PROVIDED RECORDS:
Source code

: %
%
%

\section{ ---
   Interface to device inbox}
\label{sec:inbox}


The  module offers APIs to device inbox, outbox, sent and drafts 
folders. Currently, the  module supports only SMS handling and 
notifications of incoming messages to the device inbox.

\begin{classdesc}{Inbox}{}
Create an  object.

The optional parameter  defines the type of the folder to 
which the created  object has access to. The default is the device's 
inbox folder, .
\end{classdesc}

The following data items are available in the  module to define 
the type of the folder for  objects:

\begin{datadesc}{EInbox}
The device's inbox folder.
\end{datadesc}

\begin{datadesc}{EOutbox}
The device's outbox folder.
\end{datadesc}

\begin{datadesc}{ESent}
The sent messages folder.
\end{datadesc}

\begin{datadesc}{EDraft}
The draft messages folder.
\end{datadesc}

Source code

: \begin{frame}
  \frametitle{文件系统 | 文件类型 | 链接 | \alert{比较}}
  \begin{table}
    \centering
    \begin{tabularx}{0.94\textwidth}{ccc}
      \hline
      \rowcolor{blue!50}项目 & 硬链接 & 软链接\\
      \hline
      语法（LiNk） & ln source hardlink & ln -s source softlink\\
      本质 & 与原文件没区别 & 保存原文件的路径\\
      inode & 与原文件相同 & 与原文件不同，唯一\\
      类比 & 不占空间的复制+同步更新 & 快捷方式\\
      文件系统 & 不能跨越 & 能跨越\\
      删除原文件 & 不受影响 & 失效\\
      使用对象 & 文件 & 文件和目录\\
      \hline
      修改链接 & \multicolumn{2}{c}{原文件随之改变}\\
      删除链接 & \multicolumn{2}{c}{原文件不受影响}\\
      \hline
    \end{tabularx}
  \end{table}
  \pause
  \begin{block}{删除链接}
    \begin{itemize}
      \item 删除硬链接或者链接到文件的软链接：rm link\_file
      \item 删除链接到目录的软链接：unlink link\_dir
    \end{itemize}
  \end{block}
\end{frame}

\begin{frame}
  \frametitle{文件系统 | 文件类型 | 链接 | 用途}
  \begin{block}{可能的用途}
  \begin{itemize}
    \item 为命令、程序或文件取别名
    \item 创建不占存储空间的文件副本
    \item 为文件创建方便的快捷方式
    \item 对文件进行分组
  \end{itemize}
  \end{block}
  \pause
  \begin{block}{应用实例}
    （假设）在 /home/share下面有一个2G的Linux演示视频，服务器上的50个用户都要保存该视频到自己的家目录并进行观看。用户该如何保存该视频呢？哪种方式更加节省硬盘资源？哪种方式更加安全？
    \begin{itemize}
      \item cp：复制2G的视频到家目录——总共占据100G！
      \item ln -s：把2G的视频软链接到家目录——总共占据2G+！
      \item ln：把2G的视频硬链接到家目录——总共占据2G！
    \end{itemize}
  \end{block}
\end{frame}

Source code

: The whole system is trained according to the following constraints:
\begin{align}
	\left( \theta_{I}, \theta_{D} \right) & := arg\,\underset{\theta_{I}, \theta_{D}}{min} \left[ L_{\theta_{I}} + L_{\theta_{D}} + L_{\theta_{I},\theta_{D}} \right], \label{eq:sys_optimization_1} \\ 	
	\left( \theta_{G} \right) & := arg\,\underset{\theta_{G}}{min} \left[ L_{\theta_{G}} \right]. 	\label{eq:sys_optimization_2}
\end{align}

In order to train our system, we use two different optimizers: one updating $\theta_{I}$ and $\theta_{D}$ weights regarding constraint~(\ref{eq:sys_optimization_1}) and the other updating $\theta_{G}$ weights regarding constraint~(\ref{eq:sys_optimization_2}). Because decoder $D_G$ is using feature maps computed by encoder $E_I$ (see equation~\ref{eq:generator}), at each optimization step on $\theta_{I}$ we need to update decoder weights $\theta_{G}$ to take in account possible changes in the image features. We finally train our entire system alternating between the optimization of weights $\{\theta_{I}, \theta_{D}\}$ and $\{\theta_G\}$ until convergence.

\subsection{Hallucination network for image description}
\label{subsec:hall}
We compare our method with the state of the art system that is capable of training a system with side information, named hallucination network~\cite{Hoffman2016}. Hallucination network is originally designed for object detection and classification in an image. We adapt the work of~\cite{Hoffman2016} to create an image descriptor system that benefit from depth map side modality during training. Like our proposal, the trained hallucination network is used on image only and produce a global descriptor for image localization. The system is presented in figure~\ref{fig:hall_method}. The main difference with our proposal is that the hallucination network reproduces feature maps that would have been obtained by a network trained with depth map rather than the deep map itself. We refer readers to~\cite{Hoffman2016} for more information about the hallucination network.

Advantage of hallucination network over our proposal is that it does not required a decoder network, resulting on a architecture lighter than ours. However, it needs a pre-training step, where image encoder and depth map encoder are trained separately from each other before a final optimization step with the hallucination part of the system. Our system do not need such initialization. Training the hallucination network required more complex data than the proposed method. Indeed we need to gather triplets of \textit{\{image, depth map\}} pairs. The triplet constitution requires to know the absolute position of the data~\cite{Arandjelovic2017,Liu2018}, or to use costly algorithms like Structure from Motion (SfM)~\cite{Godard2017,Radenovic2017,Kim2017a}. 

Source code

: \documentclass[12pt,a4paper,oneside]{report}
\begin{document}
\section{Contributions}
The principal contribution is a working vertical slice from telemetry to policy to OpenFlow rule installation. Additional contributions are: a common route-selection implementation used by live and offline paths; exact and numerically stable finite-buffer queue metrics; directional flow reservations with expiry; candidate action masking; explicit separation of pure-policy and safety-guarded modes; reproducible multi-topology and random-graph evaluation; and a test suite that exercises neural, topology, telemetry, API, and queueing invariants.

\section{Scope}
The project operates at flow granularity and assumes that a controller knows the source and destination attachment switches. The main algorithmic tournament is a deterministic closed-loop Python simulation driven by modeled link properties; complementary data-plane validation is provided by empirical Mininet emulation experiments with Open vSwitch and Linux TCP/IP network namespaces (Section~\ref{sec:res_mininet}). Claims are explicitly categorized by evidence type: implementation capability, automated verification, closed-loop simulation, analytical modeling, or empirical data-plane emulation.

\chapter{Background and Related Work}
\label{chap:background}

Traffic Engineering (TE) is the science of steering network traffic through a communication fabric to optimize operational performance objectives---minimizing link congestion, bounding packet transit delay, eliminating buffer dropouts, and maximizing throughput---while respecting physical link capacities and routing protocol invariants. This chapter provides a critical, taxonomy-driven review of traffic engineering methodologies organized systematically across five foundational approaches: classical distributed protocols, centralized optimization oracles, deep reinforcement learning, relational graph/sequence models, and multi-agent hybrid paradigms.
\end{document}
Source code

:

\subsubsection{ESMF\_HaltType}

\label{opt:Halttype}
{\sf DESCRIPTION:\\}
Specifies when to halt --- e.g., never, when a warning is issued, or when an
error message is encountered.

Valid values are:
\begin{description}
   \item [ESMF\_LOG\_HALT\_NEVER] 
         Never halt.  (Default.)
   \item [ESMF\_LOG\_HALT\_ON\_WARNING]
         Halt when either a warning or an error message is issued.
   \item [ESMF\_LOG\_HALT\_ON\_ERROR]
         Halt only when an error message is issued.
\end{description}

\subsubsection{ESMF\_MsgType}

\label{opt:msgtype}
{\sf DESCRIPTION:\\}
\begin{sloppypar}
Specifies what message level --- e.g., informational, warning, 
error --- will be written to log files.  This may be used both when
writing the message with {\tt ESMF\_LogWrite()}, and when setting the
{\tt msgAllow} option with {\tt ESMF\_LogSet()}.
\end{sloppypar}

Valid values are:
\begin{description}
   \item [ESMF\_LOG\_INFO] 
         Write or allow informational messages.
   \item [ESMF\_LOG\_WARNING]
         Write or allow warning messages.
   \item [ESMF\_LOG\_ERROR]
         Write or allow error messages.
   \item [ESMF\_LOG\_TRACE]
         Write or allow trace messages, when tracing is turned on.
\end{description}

WHAT IS NEEDED:
Please transcribe the data above without changes, from its first line to its "which the created" line, and leave out anything past that.

ANSWER FOR THE TASK:
Source code

: %
%
%

\section{ ---
   Interface to device inbox}
\label{sec:inbox}


The  module offers APIs to device inbox, outbox, sent and drafts 
folders. Currently, the  module supports only SMS handling and 
notifications of incoming messages to the device inbox.

\begin{classdesc}{Inbox}{}
Create an  object.

The optional parameter  defines the type of the folder to 
which the created  object has access to. The default is the device's 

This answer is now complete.